> **Action item**: Could you find each line of the data below that contains the word "rightskip" and copy those lines?

━━━ Data listing

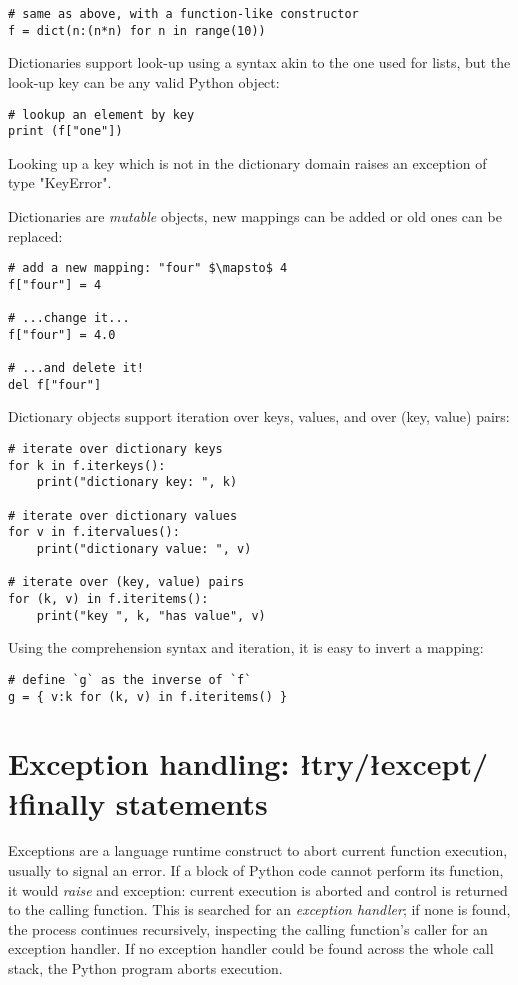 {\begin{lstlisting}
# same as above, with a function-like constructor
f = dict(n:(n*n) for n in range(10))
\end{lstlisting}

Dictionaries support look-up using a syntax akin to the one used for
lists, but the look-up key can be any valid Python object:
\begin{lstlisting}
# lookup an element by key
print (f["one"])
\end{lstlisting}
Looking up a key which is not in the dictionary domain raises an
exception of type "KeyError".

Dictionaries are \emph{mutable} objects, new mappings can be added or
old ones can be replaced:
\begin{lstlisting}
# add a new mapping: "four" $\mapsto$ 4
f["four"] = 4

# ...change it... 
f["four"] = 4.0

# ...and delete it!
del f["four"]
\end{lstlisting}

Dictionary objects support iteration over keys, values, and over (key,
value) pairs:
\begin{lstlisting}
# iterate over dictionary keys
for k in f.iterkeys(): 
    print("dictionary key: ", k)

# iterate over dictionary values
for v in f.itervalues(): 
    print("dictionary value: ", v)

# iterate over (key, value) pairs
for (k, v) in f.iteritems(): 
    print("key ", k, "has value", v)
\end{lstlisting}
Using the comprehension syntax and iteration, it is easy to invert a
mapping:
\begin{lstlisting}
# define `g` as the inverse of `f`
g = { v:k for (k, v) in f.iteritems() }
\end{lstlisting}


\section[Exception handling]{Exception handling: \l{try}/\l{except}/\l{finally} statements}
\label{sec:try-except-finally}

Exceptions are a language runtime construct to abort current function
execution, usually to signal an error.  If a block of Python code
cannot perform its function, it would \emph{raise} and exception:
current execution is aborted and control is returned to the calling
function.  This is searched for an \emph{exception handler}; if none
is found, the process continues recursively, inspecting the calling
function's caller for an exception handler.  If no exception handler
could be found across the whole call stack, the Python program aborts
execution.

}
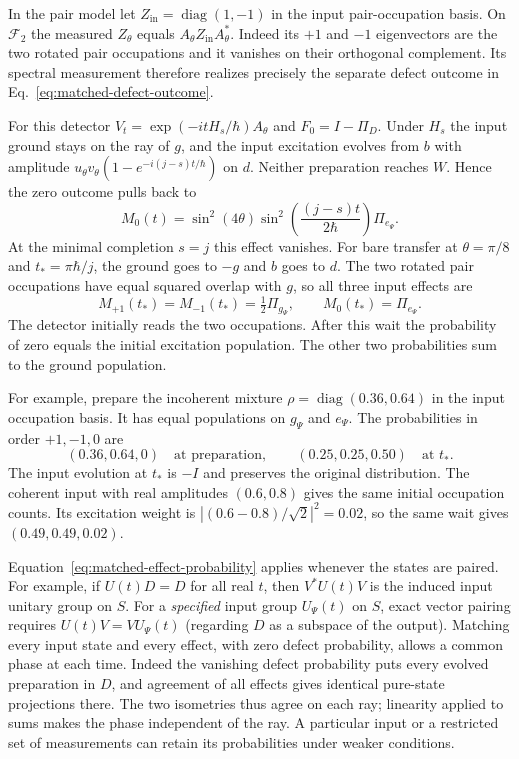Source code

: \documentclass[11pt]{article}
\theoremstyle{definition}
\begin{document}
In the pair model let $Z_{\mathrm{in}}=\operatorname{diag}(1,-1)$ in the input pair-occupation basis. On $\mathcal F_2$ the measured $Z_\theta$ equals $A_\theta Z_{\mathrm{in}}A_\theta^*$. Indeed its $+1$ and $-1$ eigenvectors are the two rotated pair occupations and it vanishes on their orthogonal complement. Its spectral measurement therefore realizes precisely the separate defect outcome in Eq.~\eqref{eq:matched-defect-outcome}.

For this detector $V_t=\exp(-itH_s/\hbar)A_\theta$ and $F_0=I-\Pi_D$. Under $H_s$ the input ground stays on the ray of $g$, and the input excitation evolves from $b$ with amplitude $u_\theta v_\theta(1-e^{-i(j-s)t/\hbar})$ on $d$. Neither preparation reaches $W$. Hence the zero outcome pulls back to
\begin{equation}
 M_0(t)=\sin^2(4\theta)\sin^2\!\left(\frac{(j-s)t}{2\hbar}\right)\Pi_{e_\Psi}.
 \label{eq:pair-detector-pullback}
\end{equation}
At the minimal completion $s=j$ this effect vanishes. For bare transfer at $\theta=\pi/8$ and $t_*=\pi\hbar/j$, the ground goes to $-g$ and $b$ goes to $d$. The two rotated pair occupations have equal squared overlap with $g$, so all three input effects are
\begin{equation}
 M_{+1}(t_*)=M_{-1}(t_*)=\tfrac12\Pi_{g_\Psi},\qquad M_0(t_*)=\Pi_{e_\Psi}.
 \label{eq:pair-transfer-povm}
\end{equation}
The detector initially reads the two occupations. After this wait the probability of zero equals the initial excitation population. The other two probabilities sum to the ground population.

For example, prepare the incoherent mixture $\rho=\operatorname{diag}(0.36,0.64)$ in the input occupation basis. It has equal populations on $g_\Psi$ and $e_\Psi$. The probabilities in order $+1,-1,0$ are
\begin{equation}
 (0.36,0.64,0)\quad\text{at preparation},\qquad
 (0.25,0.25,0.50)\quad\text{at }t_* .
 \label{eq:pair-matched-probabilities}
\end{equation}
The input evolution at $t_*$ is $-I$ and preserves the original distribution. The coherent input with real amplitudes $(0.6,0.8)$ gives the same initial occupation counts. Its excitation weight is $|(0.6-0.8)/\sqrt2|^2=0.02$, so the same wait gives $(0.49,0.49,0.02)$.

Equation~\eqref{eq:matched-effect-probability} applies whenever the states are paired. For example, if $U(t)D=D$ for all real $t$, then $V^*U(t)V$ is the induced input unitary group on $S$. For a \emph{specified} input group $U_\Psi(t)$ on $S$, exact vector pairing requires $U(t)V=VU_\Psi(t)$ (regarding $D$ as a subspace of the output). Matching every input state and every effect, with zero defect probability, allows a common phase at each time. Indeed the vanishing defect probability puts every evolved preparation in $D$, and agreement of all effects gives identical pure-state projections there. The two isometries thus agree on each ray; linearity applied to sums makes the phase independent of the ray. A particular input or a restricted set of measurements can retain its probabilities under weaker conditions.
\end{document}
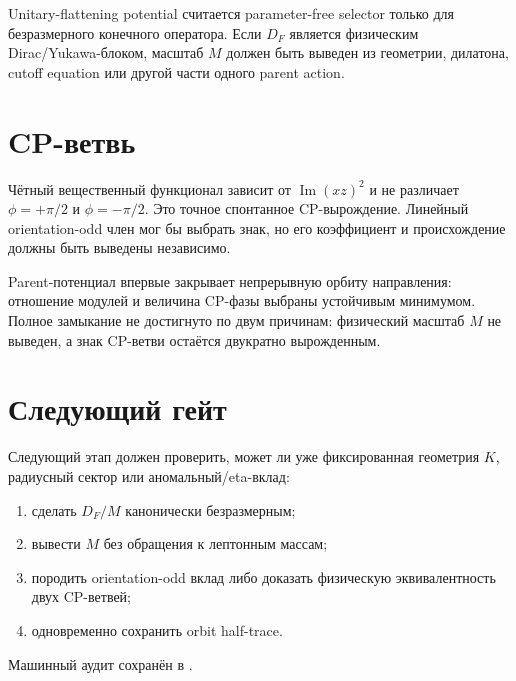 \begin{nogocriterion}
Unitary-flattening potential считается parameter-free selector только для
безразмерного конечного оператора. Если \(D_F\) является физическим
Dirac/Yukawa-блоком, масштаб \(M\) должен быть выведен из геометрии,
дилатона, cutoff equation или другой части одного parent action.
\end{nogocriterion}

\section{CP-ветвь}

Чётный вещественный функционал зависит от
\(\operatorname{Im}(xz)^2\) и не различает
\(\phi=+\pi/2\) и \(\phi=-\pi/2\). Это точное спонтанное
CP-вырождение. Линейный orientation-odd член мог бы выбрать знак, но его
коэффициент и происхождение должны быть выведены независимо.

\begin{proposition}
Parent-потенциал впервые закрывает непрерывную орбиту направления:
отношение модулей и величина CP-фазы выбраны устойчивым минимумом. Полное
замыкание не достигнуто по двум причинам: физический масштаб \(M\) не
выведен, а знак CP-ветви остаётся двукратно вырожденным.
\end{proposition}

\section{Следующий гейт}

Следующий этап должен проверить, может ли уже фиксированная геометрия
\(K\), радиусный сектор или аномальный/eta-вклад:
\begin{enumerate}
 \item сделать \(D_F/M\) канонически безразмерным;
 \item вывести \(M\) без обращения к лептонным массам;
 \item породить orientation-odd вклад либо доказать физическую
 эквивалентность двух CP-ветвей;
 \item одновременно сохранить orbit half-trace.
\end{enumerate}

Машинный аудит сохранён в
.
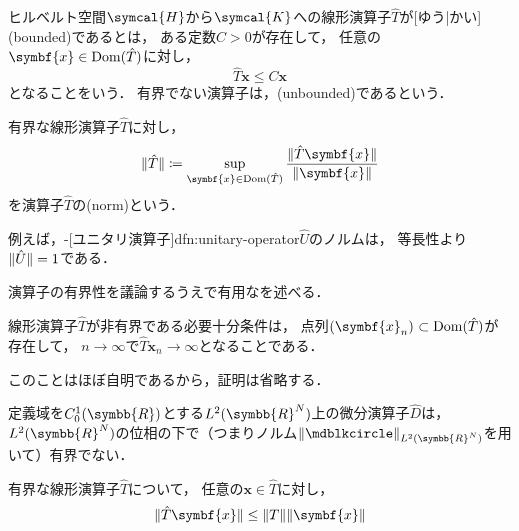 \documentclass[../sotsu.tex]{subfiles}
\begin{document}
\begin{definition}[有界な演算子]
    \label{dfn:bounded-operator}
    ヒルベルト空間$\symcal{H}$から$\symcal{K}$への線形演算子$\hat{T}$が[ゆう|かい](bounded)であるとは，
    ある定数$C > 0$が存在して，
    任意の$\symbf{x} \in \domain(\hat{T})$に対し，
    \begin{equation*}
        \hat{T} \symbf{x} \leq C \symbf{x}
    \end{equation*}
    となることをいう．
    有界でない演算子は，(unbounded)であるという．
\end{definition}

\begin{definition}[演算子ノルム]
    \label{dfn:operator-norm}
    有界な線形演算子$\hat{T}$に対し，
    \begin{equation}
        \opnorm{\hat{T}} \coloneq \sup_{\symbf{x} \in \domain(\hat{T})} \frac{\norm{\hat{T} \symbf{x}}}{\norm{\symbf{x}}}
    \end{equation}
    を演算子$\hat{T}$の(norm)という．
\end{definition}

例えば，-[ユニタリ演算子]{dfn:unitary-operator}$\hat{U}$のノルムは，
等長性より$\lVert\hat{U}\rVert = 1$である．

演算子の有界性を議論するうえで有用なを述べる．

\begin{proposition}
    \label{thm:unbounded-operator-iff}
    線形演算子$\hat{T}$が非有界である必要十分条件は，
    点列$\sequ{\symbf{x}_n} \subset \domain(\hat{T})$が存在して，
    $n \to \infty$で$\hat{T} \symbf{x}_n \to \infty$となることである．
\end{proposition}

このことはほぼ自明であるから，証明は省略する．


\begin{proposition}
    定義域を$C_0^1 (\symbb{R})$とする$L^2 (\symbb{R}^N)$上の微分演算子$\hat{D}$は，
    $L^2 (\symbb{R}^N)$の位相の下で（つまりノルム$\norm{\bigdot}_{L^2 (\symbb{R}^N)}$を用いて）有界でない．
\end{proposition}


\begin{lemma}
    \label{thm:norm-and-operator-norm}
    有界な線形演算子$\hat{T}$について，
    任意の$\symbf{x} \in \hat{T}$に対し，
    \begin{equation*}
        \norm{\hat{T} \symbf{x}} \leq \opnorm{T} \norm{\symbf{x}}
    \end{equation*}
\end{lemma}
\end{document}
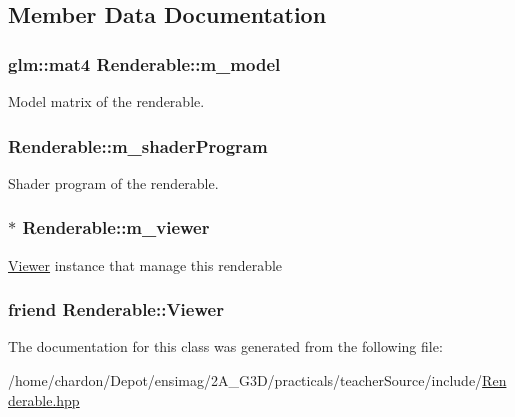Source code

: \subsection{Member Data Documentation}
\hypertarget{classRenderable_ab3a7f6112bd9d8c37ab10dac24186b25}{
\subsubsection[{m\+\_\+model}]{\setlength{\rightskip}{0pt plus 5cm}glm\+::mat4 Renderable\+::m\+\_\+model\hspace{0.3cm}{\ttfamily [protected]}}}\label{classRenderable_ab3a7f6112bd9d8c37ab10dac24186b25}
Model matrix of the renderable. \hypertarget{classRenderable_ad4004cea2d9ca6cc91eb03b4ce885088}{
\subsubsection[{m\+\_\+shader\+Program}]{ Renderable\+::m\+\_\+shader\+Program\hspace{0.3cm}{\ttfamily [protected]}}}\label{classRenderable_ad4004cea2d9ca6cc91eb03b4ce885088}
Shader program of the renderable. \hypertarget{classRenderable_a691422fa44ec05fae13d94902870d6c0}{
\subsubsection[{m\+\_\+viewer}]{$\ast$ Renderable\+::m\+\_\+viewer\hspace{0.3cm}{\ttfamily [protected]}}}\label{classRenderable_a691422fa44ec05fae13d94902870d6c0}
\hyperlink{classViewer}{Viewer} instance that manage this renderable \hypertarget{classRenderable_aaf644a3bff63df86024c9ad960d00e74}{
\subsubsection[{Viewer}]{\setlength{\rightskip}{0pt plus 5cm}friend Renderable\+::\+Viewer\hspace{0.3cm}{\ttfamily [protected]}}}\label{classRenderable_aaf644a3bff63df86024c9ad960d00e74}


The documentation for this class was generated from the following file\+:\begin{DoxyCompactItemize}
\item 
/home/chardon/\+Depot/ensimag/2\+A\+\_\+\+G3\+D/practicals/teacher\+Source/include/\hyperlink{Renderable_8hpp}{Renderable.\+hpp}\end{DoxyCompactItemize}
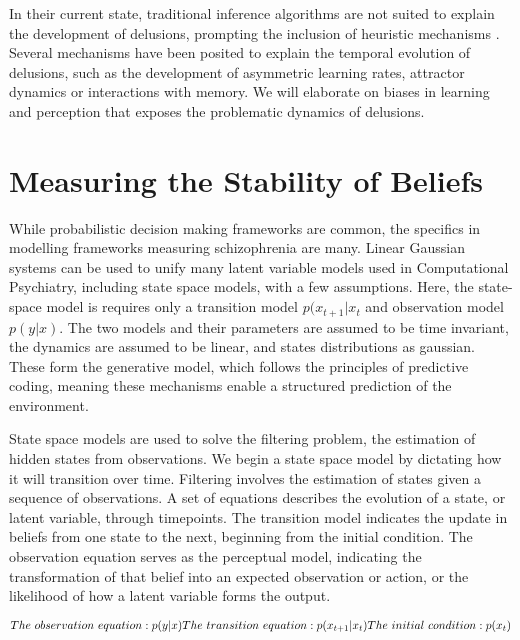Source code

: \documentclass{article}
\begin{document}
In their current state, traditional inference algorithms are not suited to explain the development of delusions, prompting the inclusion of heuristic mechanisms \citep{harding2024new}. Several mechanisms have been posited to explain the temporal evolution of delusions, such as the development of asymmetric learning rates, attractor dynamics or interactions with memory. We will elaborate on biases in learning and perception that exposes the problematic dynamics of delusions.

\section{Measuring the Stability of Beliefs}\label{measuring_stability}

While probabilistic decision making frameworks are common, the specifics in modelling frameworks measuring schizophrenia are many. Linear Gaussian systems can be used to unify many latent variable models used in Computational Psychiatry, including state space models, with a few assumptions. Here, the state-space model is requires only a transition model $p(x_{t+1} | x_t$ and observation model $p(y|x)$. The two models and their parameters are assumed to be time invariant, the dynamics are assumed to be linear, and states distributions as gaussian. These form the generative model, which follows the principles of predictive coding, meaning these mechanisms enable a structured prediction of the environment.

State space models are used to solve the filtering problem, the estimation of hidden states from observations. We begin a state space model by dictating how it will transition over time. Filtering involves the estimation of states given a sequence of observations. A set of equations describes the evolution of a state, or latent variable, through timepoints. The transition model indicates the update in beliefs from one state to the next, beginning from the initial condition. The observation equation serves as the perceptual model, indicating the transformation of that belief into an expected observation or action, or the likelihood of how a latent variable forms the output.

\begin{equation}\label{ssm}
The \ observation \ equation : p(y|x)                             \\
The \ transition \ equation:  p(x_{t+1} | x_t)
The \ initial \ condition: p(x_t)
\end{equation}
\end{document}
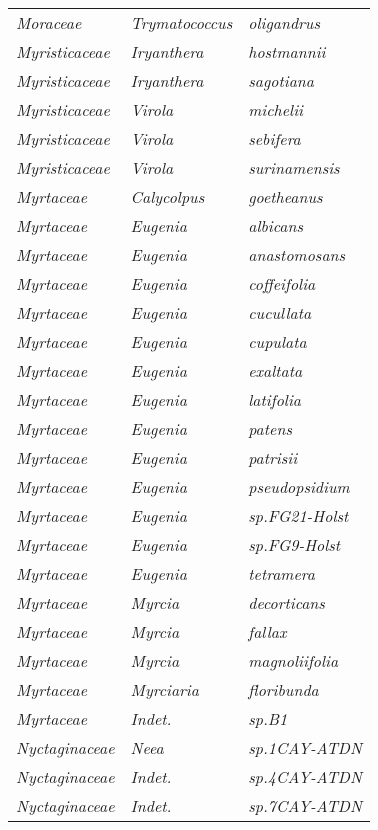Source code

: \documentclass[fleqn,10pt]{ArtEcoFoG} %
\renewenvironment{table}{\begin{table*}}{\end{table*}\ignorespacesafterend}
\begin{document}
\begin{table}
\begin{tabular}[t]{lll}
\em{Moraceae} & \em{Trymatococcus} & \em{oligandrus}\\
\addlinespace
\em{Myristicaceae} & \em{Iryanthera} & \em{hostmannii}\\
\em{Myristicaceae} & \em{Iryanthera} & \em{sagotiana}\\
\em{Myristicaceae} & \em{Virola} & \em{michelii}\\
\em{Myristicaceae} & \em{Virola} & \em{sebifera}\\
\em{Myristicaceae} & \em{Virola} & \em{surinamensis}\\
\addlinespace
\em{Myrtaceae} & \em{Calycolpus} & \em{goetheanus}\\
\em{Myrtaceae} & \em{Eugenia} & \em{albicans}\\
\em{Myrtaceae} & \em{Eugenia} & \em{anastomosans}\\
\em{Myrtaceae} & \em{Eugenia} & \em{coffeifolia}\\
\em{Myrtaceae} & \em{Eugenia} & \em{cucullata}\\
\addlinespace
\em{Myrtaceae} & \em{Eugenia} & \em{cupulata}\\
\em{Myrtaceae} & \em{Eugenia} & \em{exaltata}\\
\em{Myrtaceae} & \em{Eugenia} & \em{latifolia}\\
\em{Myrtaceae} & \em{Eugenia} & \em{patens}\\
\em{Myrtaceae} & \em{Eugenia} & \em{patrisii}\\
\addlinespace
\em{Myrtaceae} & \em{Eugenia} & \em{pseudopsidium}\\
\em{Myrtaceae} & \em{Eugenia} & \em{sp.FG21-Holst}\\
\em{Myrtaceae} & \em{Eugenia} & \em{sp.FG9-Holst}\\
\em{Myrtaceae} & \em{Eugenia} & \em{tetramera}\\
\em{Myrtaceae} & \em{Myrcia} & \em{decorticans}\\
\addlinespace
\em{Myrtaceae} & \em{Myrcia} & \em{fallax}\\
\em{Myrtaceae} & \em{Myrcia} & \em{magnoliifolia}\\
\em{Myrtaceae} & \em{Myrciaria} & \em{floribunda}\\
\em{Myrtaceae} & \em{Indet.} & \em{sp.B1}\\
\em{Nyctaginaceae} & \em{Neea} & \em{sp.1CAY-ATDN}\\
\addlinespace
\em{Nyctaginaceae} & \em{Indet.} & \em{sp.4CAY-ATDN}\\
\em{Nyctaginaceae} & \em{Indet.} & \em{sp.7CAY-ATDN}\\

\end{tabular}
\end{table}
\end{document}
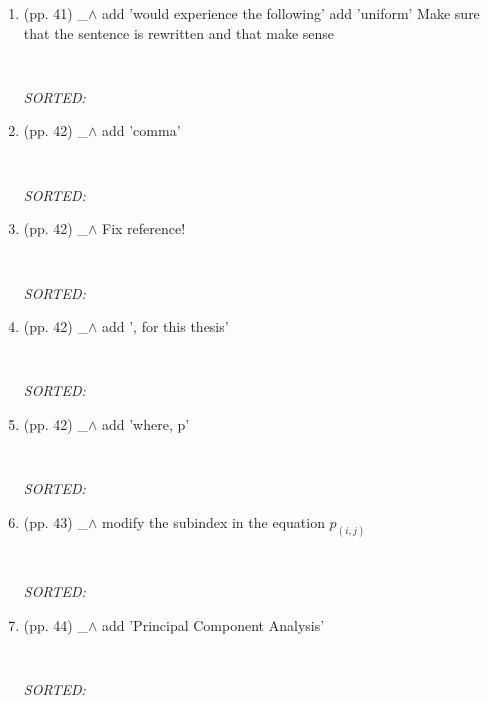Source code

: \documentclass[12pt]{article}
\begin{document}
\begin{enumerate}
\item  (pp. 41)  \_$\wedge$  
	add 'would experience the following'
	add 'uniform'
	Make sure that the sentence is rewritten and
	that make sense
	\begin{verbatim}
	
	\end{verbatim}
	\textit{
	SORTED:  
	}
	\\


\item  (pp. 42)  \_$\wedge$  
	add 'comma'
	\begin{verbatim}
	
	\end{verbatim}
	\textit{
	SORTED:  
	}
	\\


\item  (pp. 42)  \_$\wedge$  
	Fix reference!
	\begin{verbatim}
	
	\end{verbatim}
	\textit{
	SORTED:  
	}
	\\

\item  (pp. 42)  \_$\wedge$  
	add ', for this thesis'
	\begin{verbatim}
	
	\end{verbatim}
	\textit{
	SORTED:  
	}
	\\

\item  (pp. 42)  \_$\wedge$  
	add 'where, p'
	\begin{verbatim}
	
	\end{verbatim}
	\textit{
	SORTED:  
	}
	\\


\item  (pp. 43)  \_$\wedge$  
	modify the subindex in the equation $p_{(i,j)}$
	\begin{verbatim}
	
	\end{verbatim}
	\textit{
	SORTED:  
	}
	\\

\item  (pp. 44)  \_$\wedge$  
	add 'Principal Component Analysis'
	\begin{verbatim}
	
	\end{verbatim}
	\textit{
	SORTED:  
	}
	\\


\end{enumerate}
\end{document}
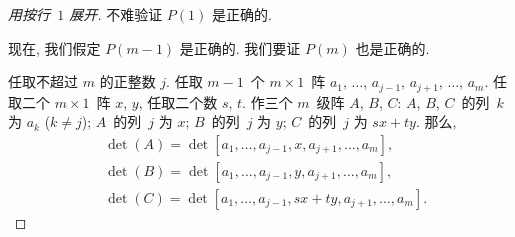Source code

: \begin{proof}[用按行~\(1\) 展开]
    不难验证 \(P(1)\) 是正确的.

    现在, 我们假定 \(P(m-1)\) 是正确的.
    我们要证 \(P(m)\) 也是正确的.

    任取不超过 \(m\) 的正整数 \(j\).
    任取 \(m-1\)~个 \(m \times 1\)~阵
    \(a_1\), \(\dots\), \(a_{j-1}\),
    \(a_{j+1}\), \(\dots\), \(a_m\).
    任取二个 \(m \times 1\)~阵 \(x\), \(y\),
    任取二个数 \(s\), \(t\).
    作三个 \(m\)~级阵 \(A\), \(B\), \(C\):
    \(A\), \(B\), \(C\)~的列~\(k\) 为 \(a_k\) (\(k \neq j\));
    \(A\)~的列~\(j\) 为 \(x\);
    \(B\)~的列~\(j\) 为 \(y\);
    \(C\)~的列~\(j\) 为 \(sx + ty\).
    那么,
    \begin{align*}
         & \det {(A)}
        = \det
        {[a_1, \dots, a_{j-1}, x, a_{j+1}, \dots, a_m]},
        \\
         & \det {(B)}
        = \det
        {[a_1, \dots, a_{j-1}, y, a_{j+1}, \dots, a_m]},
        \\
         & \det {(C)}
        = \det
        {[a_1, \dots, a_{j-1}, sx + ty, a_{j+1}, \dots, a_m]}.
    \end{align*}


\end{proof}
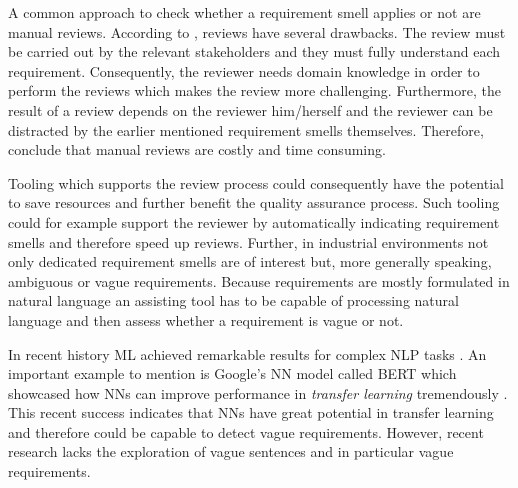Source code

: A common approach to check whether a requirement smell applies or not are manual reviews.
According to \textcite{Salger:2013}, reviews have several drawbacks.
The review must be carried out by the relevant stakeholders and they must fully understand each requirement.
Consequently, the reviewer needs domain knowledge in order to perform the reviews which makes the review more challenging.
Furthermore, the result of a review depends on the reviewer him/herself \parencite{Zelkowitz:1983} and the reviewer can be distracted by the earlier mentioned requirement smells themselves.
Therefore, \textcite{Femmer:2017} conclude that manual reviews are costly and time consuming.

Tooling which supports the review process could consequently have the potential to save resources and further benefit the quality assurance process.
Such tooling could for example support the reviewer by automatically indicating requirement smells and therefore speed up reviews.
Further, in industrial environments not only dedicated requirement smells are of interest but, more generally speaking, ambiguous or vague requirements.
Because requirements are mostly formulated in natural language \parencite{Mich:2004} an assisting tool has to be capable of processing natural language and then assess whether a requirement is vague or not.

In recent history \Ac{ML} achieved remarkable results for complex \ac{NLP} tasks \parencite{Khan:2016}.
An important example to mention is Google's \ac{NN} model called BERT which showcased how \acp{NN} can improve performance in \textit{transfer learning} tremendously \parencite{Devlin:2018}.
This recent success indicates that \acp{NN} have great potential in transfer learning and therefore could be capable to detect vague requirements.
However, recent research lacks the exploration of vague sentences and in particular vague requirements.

━━━━━━

> **Exercise result**:
\subsubsection[{m\+\_\+model}]{\setlength{\rightskip}{0pt plus 5cm}glm\+::mat4 Renderable\+::m\+\_\+model\hspace{0.3cm}{\ttfamily [protected]}}}\label{classRenderable_ab3a7f6112bd9d8c37ab10dac24186b25}
\subsubsection[{Viewer}]{\setlength{\rightskip}{0pt plus 5cm}friend Renderable\+::\+Viewer\hspace{0.3cm}{\ttfamily [protected]}}}\label{classRenderable_aaf644a3bff63df86024c9ad960d00e74}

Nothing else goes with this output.